How western media robbed my confidence and how I got it back through BTS
By Erkki Forster, Opinion Editor
I used to imagine my genes shooting sorry glances at me when I begged them, in a slightly religious way, to highlight my Caucasian features that I had supposedly inherited from my German father, and to forget my maternal Japanese side. All I wanted was a straight pointy nose, high cheekbones and light skin. I looked up to my taller classmates, I aspired to become the white politicians I saw on TV, I attempted to play guitar like the Beatles; still, I saw my innate Asianness as the obstacle preventing me from realizing those dreams. It wasn’t until a few years ago, after stumbling upon the K-Pop group BTS, that I began to slowly approach that other half, finding a new me along the way.
Like most other people in the U.S. in 2019, I saw BTS as that Korean boy group from the Grammys. Apart from a few news stories here and there, BTS was background noise. That is, until my twelve-year-old sister came home with a ticket to a BTS concert which she had gotten from her friend. Following that, I heard BTS every evening, their performances and their appearances on late shows being projected on the TV late into the night. At first I dismissed these evenings as a phase in my sister’s quirky path towards adolescence. Then the mania gripped me too. It wasn’t necessarily their music or performance, but the confidence with which they walked, danced, spoke.
Suddenly inspired, I approached my mirror every morning hoping that my straight hair would submit into a middle-part that would at least partly resemble Taehyung’s. Later, their songs infiltrated my Beatles dominated playlists like soldiers would an enemy base camp. BTS wasn’t copying western pop, they were conquering it with their own originality. They employed their comedic skills to create their long running, endlessly funny “Run BTS” show. Another aspect of BTS that stands out are their dances, which are so engaging and tightly synchronized that even a horrible dancer like myself would want to join in. As I approached my junior year, I, with my hair newly parted and pants cuffed, began to feel confident in myself in my adolescence.
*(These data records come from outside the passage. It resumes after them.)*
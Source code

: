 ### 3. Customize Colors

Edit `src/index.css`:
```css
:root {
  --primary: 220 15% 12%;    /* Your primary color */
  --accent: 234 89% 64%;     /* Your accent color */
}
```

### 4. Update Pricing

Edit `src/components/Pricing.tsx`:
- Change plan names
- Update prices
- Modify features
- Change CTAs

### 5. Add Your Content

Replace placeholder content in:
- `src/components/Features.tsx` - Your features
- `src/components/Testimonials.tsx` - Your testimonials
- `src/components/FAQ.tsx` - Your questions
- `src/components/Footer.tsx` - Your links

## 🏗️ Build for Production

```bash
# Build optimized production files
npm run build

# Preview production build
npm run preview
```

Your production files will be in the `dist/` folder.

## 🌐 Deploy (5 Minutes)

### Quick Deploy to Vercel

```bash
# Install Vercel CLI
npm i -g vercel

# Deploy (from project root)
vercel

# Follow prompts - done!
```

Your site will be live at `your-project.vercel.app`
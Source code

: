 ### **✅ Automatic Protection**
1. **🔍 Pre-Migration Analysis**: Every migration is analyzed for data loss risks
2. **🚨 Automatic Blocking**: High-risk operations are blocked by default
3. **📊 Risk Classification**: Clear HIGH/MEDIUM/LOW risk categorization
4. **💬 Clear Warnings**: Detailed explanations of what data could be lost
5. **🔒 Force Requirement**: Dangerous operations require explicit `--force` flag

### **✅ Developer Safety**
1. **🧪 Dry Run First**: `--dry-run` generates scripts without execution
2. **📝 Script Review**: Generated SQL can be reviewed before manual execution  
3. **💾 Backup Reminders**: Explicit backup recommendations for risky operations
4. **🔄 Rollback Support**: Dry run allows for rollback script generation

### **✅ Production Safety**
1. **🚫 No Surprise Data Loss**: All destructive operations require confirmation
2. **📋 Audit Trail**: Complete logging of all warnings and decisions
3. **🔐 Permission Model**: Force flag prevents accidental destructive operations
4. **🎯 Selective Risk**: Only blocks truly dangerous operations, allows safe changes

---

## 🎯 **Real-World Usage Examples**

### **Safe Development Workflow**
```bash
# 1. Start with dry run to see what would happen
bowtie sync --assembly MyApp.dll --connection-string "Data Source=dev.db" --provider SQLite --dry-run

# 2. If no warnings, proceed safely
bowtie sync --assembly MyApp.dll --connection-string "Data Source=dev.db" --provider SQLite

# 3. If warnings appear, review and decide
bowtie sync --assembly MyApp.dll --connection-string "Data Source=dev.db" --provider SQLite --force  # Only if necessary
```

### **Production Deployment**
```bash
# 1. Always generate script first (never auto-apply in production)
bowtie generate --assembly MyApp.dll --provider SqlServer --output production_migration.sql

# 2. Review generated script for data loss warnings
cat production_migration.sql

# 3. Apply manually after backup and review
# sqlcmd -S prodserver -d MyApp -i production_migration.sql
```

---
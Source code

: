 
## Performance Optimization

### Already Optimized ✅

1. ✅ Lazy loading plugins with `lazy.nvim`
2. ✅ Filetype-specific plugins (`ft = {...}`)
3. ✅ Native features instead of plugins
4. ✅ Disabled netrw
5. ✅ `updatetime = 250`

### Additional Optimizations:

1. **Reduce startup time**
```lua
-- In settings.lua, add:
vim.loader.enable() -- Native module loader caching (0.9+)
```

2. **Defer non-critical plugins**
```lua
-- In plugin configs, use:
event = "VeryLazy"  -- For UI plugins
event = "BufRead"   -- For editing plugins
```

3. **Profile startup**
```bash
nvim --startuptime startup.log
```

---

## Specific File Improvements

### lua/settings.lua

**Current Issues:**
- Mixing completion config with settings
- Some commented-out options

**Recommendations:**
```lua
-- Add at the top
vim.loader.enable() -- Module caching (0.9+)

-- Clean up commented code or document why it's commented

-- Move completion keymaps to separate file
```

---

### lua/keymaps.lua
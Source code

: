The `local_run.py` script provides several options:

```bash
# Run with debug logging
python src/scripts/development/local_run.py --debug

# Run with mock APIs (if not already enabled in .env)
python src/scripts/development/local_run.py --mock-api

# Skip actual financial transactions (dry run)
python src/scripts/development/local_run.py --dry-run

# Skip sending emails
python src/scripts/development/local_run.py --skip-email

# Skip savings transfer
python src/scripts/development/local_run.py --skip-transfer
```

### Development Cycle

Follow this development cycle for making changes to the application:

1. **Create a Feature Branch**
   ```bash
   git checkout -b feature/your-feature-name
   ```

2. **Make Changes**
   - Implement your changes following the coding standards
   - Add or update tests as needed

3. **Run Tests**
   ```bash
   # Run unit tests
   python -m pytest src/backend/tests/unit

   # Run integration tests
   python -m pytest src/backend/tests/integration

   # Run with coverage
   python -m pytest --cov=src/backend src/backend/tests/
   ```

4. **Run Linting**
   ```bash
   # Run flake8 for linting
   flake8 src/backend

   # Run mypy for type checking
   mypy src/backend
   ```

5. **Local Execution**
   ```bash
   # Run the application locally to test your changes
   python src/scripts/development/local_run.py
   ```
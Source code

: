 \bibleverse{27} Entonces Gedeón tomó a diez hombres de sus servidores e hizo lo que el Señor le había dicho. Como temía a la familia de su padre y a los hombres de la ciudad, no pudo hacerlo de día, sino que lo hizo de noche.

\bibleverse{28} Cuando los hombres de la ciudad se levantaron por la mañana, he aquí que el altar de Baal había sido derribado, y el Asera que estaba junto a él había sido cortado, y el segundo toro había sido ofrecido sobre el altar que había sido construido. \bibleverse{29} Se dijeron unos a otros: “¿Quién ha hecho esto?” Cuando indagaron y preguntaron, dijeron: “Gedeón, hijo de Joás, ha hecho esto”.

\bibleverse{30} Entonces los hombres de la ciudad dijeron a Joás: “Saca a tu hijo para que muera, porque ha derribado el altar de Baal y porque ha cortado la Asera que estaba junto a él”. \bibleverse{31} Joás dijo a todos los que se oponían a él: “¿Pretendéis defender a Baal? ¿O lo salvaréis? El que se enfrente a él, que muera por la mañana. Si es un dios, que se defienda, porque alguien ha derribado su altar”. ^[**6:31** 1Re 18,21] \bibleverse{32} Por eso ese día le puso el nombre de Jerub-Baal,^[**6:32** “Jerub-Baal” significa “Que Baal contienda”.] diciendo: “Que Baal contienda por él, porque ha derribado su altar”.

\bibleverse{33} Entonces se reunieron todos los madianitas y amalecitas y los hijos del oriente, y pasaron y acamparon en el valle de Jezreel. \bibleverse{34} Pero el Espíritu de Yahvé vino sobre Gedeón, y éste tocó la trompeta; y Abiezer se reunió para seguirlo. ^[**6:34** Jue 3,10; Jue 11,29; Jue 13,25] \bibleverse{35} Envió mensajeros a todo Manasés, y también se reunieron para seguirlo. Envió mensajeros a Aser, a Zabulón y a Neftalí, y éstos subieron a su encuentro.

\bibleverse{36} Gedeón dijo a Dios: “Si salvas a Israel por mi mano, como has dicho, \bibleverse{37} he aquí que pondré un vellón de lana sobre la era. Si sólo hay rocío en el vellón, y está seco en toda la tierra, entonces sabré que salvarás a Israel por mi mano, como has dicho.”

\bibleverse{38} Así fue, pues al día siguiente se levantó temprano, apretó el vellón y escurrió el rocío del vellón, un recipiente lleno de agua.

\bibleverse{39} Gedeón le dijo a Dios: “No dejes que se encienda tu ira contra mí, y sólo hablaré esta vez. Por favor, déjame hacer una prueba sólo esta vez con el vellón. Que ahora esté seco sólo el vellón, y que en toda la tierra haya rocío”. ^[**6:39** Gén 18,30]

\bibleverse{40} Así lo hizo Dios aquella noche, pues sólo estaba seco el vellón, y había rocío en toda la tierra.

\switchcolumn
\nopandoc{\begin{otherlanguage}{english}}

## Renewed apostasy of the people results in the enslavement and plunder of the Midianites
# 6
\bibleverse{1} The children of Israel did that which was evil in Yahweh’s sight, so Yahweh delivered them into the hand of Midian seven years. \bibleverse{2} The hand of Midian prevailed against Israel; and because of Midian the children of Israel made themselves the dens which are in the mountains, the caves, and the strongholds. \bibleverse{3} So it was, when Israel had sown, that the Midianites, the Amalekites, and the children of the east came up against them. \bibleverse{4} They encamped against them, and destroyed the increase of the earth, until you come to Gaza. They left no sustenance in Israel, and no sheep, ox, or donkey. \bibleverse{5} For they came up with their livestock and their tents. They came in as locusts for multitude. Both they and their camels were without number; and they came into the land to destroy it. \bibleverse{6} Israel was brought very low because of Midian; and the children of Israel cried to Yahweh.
BTS launched me into the world of Asian media; I ingested Japanese “City Pop”, listened to Asian-American artists from labels like 88rising, and filled my bedside table with books and articles written by Asian people. Coinciding with all this was the release of “Parasite” a movie by South Korean director Bong Joon-ho, which blew me away with its intricate nuances in acting, style and pace.
Amidst these new discoveries, I didn’t understand why this Asian “renaissance” inside me came so late––or why a renaissance was even necessary. I realize now that it was not me who was looking in the wrong places, but the regular disregard of Asian culture by western media that had robbed me of my confidence. I grow angry at the fact that other Asian people still don’t realize their own worth and potential because they themselves and their culture are dismissed. Only recently, did a German radio host write BTS off as “Knabe” (little boys in German) and compare them to the COVID-19 virus. Here in the U.S., award shows such as Video Music Awards, Billboard Music Awards and The Grammys have completely ignored K-Pop, or created new categories specifically for them instead of nominating them for main awards. Just last month, the movie Minari, made by Korean-American filmmaker Lee Isaac Chung was limited to the “Best Foreign Language Film” category. Why restrict an American-made film with American actors telling an unquestionably American tale of struggling immigrants from contending in the “Best Picture” category? Why nominate foreign White artists such as Shawn Mendes but pass over equally popular foreign Asian artists like BTS? As these stinging decisions made by western institutions and media remind us of the continued struggle Asian people and cultures face, these painful questions persist in my mind.
The last year has been an especially difficult time for Asians, as blame for the COVID-19 pandemic shifted onto Asian people. According to the Los Angeles Times, anti-Asian hate crimes in Los Angeles doubled in 2020. The reality is that this hate and general disregard of Asians did not simply arise from the COVID-19 pandemic: It has been a pattern woven throughout history, from colonial India to Koreans who saw their land transform into a political battleground of foregin nations, to Chinese slave workers who built Los Angeles in the early twentieth century, to the Japanese-Americans who were forced to leave everything behind during the second world war, Asian people have been trampled over, forgotten and discounted by the western world. But, just as my Judo dojo in Sawtelle opened its doors once again as the former prisoners of Manzanar poured back into their homes after the war, we continue forward. BTS is at the top of the music world, Parasite won Best Picture at the 2020 Oscars and for the first time ever, the U.S. has a vice president of Asian descent. Finally I am confident in myself, and so I say thank you, BTS, and thank you, genes.